■ YOUR GOAL ■
The answer must be every line from the entries below that includes "cong".

(Stored records)
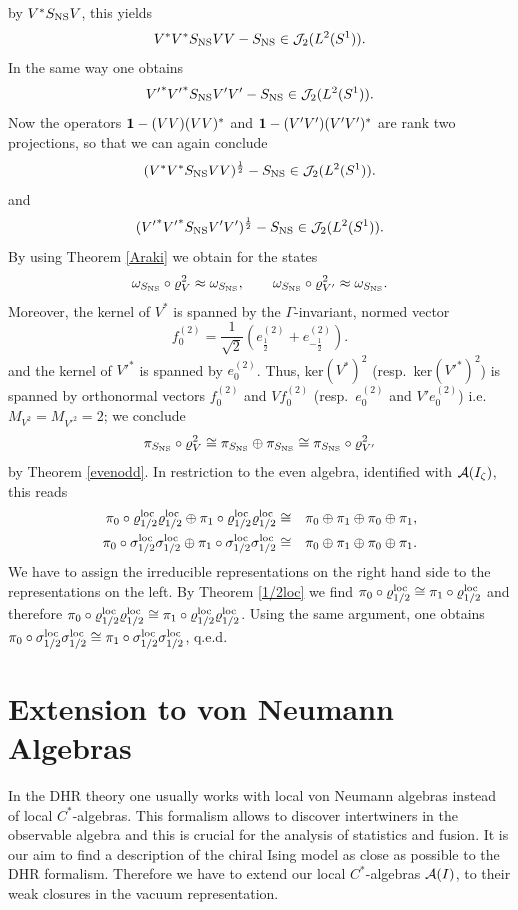 \documentclass[10pt,a4paper]{article}
\begin{document}
by $V^*S_{\rm NS}V$, this yields
\[ V^*V^*S_{\rm NS}VV-S_{\rm NS} \in
{\cal J}_2(L^2(S^1)). \]
In the same way one obtains
\[ {V'}^*{V'}^*S_{\rm NS}V'V'-S_{\rm NS} \in
{\cal J}_2(L^2(S^1)). \]
Now the operators ${\bf 1}-(VV)(VV)^*$ and
${\bf 1}-(V'V')(V'V')^*$ are  rank two projections,
so that we can again conclude
\[ (V^*V^*S_{\rm NS}VV)^\frac{1}{2}-S_{\rm NS} \in
{\cal J}_2(L^2(S^1)). \]
and
\[ ({V'}^*{V'}^*S_{\rm NS}V'V')^\frac{1}{2}-S_{\rm NS} \in
{\cal J}_2(L^2(S^1)). \]
By using Theorem \ref{Araki} we obtain for the states
\[ \omega_{S_{\rm NS}} \circ \varrho_V^2
\approx \omega_{S_{\rm NS}}, \qquad
\omega_{S_{\rm NS}} \circ \varrho_{V'}^2
\approx \omega_{S_{\rm NS}}. \]
Moreover, the kernel of $V^*$ is spanned by the
$\Gamma$-invariant, normed vector
\[ f_0^{(2)} = \frac{1}{\sqrt{2}}(e_\frac{1}{2}^{(2)}
+ e_{-\frac{1}{2}}^{(2)}).\]
and the kernel of ${V'}^*$ is spanned by $e_0^{(2)}$.
Thus, ker$(V^*)^2$ (resp.~ker$({V'}^*)^2$) is spanned
by orthonormal vectors $f_0^{(2)}$ and $Vf_0^{(2)}$
(resp.~$e_0^{(2)}$ and $V'e_0^{(2)}$)
i.e.~$M_{V^2}=M_{{V'}^2}=2$; we conclude
\[ \pi_{S_{\rm NS}}\circ\varrho_V^2 \cong \pi_{S_{\rm NS}}
\oplus \pi_{S_{\rm NS}} \cong \pi_{S_{\rm NS}}\circ\varrho_{V'}^2 \]
by Theorem \ref{evenodd}. In restriction to the even algebra,
identified with ${\cal A}(I_\zeta)$, this reads
\begin{eqnarray*}
\pi_0 \circ \varrho_{1/2}^{\rm loc}
\varrho_{1/2}^{\rm loc} \oplus
\pi_1 \circ \varrho_{1/2}^{\rm loc}
\varrho_{1/2}^{\rm loc} &\cong&
\pi_0 \oplus \pi_1 \oplus \pi_0 \oplus \pi_1 ,\\
\pi_0 \circ \sigma_{1/2}^{\rm loc}
\sigma_{1/2}^{\rm loc} \oplus
\pi_1 \circ \sigma_{1/2}^{\rm loc}
\sigma_{1/2}^{\rm loc} &\cong&
\pi_0 \oplus \pi_1 \oplus \pi_0 \oplus \pi_1.
\end{eqnarray*}
We have to assign the irreducible representations on
the right hand side to the representations on the
left. By Theorem \ref{1/2loc} we find
$\pi_0\circ\varrho_{1/2}^{\rm loc}\cong
\pi_1\circ\varrho_{1/2}^{\rm loc}$ and therefore
$\pi_0\circ\varrho_{1/2}^{\rm loc}\varrho_{1/2}^{\rm loc}
\cong\pi_1\circ\varrho_{1/2}^{\rm loc}
\varrho_{1/2}^{\rm loc}$. Using the same argument,
one obtains
$\pi_0\circ\sigma_{1/2}^{\rm loc}\sigma_{1/2}^{\rm loc}
\cong\pi_1\circ\sigma_{1/2}^{\rm loc}
\sigma_{1/2}^{\rm loc}$, q.e.d.

\section{Extension to von Neumann Algebras}
In the DHR theory one usually works with
local von Neumann algebras instead of local
$C^*$-algebras. This formalism allows to
discover intertwiners in the observable
algebra and this is crucial for the analysis
of statistics and fusion. It is our aim to find
a description of the chiral Ising model as
close as possible to the DHR formalism. Therefore
we have to extend our local $C^*$-algebras
${\cal A}(I)$,  to their weak closures in the
vacuum representation.
\end{document}
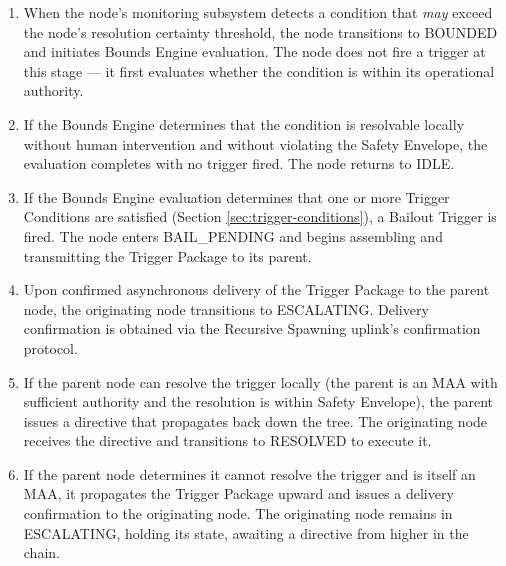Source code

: \begin{enumerate}
  \item[\textbf{$T(\text{IDLE}, \text{EVALUATE}) = \text{BOUNDED}$}] When the node's monitoring subsystem detects a condition that \emph{may} exceed the node's resolution certainty threshold, the node transitions to BOUNDED and initiates Bounds Engine evaluation. The node does not fire a trigger at this stage — it first evaluates whether the condition is within its operational authority.

  \item[\textbf{$T(\text{BOUNDED}, \text{LOCAL\_RESOLUTION\_FOUND}) = \text{IDLE}$}] If the Bounds Engine determines that the condition is resolvable locally without human intervention and without violating the Safety Envelope, the evaluation completes with no trigger fired. The node returns to IDLE.

  \item[\textbf{$T(\text{BOUNDED}, \text{TRIGGER\_CONDITION\_MET}) = \text{BAIL\_PENDING}$}] If the Bounds Engine evaluation determines that one or more Trigger Conditions are satisfied (Section \ref{sec:trigger-conditions}), a Bailout Trigger is fired. The node enters BAIL\_PENDING and begins assembling and transmitting the Trigger Package to its parent.

  \item[\textbf{$T(\text{BAIL\_PENDING}, \text{PACKAGE\_TRANSMITTED}) = \text{ESCALATING}$}] Upon confirmed asynchronous delivery of the Trigger Package to the parent node, the originating node transitions to ESCALATING. Delivery confirmation is obtained via the Recursive Spawning uplink's confirmation protocol.

  \item[\textbf{$T(\text{ESCALATING}, \text{LOCAL\_RESOLUTION\_RECEIVED}) = \text{RESOLVED}$}] If the parent node can resolve the trigger locally (the parent is an MAA with sufficient authority and the resolution is within Safety Envelope), the parent issues a directive that propagates back down the tree. The originating node receives the directive and transitions to RESOLVED to execute it.

  \item[\textbf{$T(\text{ESCALATING}, \text{ESCALATED\_UPWARD}) = \text{ESCALATING}$}] If the parent node determines it cannot resolve the trigger and is itself an MAA, it propagates the Trigger Package upward and issues a delivery confirmation to the originating node. The originating node remains in ESCALATING, holding its state, awaiting a directive from higher in the chain.


\end{enumerate}
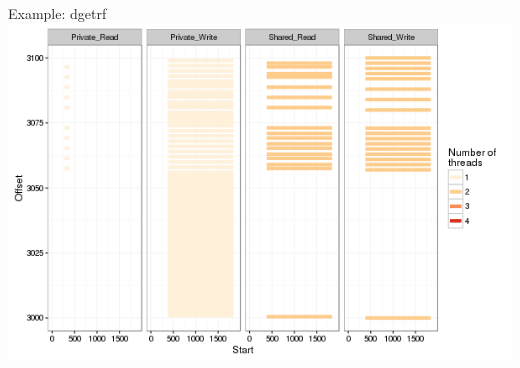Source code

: \documentclass[xcolor={usenames,dvipsnames},hyperref={pdfusetitle}]{beamer}
\begin{document}
\begin{frame}{Example: dgetrf}
{{{            }{
                \includegraphics[width=\textwidth]{labbook-slides/intensity_Share_dgetrf_zoom-init1}
            }
        }
    }
    \pause
    \pause
    \pause
\end{frame}%

\end{document}

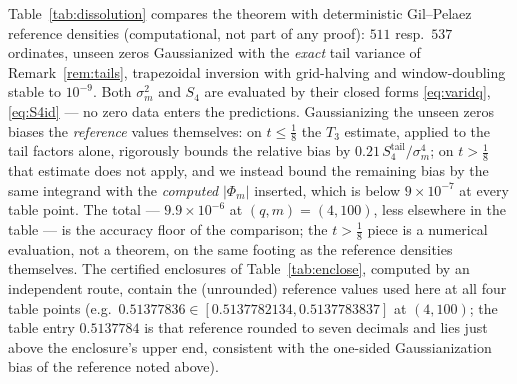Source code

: \begin{remark}\label{rem:dissolution-numerics}
Table~\ref{tab:dissolution} compares the theorem with deterministic
Gil--Pelaez reference densities (computational, not part of any
proof): $511$ resp.\ $537$ ordinates, unseen zeros Gaussianized with
the \emph{exact} tail variance of Remark~\ref{rem:tails}, trapezoidal
inversion with grid-halving and window-doubling stable to
$10^{-9}$. Both $\sigma_m^2$ and $S_4$ are evaluated by their closed
forms \eqref{eq:varidq}, \eqref{eq:S4id} --- no zero data enters the
predictions. Gaussianizing the unseen zeros biases the \emph{reference}
values themselves: on $t\le\tfrac18$ the $T_3$ estimate, applied to
the tail factors alone, rigorously bounds the relative bias by
$0.21\,S_4^{\mathrm{tail}}/\sigma_m^4$; on $t>\tfrac18$ that estimate
does not apply, and we instead bound the remaining bias by the same
integrand with the \emph{computed} $|\Phi_m|$ inserted, which is below
$9\times10^{-7}$ at every table point. The total ---
$9.9\times10^{-6}$ at $(q,m)=(4,100)$, less elsewhere in the table ---
is the accuracy floor of the comparison; the $t>\tfrac18$ piece is a
numerical evaluation, not a theorem, on the same footing as the
reference densities themselves. The certified enclosures of Table~\ref{tab:enclose},
computed by an independent route, contain the (unrounded) reference
values used here at all four table points (e.g.\
$0.51377836\in[0.5137782134,0.5137783837]$ at $(4,100)$; the table
entry $0.5137784$ is that reference rounded to seven decimals and lies
just above the enclosure's upper end, consistent with the one-sided
Gaussianization bias of the reference noted above).


\end{remark}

■ RESULT BELOW ■
\[ \pi_{S_{\rm NS}}\circ\varrho_V^2 \cong \pi_{S_{\rm NS}}
\oplus \pi_{S_{\rm NS}} \cong \pi_{S_{\rm NS}}\circ\varrho_{V'}^2 \]
\varrho_{1/2}^{\rm loc} &\cong&
\sigma_{1/2}^{\rm loc} &\cong&
$\pi_0\circ\varrho_{1/2}^{\rm loc}\cong
\cong\pi_1\circ\varrho_{1/2}^{\rm loc}
\cong\pi_1\circ\sigma_{1/2}^{\rm loc}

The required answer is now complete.